• Work instruction:
The answer should contain only the lines from the beginning of the entries through the line that holds "4. Ordene a lista em ordem alfabética.", given again exactly, with no pictures.

[Plain-text document sources]
Start of Block
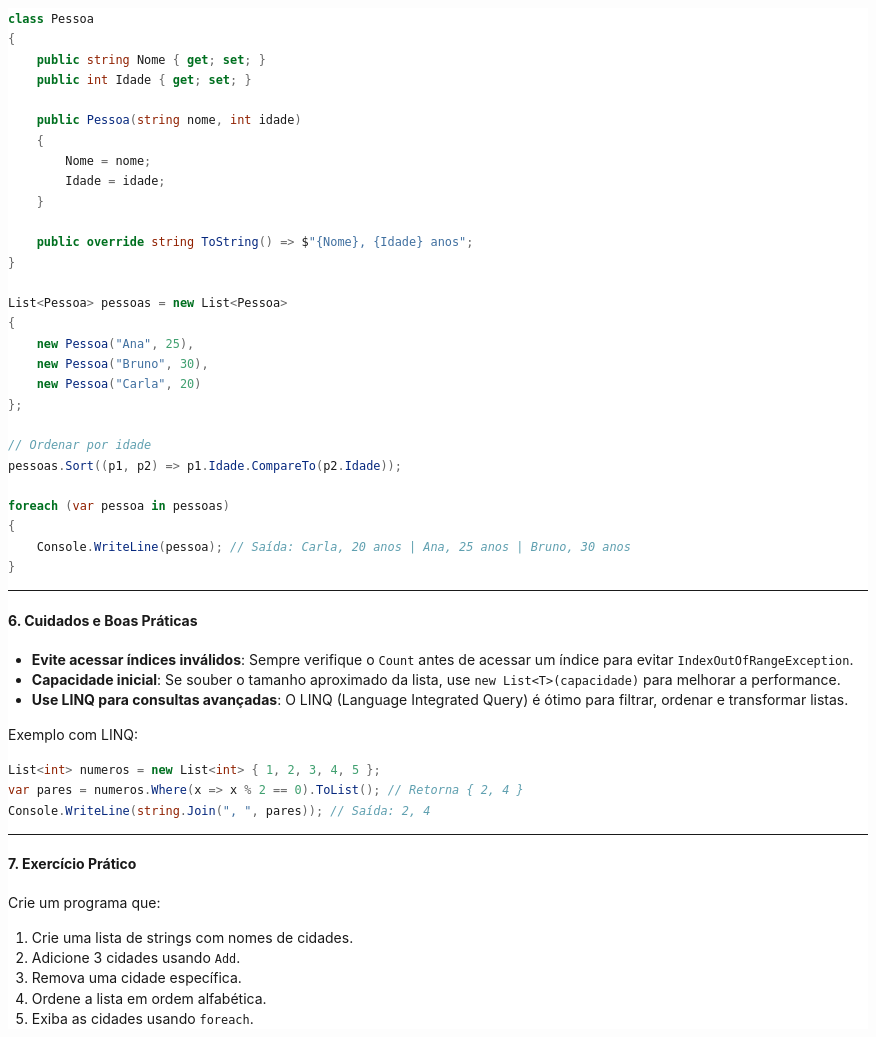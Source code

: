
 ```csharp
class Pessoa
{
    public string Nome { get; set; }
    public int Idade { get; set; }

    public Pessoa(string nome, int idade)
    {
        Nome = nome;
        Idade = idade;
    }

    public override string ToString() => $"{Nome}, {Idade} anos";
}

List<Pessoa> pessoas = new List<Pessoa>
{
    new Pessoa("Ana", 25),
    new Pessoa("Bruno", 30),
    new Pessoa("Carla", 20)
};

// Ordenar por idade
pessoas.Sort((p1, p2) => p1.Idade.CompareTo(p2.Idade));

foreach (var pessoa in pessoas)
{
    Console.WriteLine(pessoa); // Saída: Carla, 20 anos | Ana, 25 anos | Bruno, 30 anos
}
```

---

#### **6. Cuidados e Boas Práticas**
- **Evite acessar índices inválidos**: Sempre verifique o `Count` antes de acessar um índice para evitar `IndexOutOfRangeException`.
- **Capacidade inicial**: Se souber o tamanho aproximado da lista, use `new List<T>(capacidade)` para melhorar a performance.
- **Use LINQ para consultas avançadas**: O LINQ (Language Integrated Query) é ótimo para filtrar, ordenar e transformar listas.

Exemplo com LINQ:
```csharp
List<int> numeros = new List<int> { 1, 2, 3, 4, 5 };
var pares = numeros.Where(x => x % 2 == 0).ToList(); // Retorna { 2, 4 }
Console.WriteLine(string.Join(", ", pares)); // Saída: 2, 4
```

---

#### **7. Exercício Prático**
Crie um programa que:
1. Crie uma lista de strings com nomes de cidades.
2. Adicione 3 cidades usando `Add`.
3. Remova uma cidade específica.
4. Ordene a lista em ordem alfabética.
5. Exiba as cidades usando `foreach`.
End of Block
• Reply to the exercise:
Source code

:
 ```csharp
class Pessoa
{
    public string Nome { get; set; }
    public int Idade { get; set; }

    public Pessoa(string nome, int idade)
    {
        Nome = nome;
        Idade = idade;
    }

    public override string ToString() => $"{Nome}, {Idade} anos";
}

List<Pessoa> pessoas = new List<Pessoa>
{
    new Pessoa("Ana", 25),
    new Pessoa("Bruno", 30),
    new Pessoa("Carla", 20)
};

// Ordenar por idade
pessoas.Sort((p1, p2) => p1.Idade.CompareTo(p2.Idade));

foreach (var pessoa in pessoas)
{
    Console.WriteLine(pessoa); // Saída: Carla, 20 anos | Ana, 25 anos | Bruno, 30 anos
}
```

---

#### **6. Cuidados e Boas Práticas**
- **Evite acessar índices inválidos**: Sempre verifique o `Count` antes de acessar um índice para evitar `IndexOutOfRangeException`.
- **Capacidade inicial**: Se souber o tamanho aproximado da lista, use `new List<T>(capacidade)` para melhorar a performance.
- **Use LINQ para consultas avançadas**: O LINQ (Language Integrated Query) é ótimo para filtrar, ordenar e transformar listas.

Exemplo com LINQ:
```csharp
List<int> numeros = new List<int> { 1, 2, 3, 4, 5 };
var pares = numeros.Where(x => x % 2 == 0).ToList(); // Retorna { 2, 4 }
Console.WriteLine(string.Join(", ", pares)); // Saída: 2, 4
```

---

#### **7. Exercício Prático**
Crie um programa que:
1. Crie uma lista de strings com nomes de cidades.
2. Adicione 3 cidades usando `Add`.
3. Remova uma cidade específica.
4. Ordene a lista em ordem alfabética.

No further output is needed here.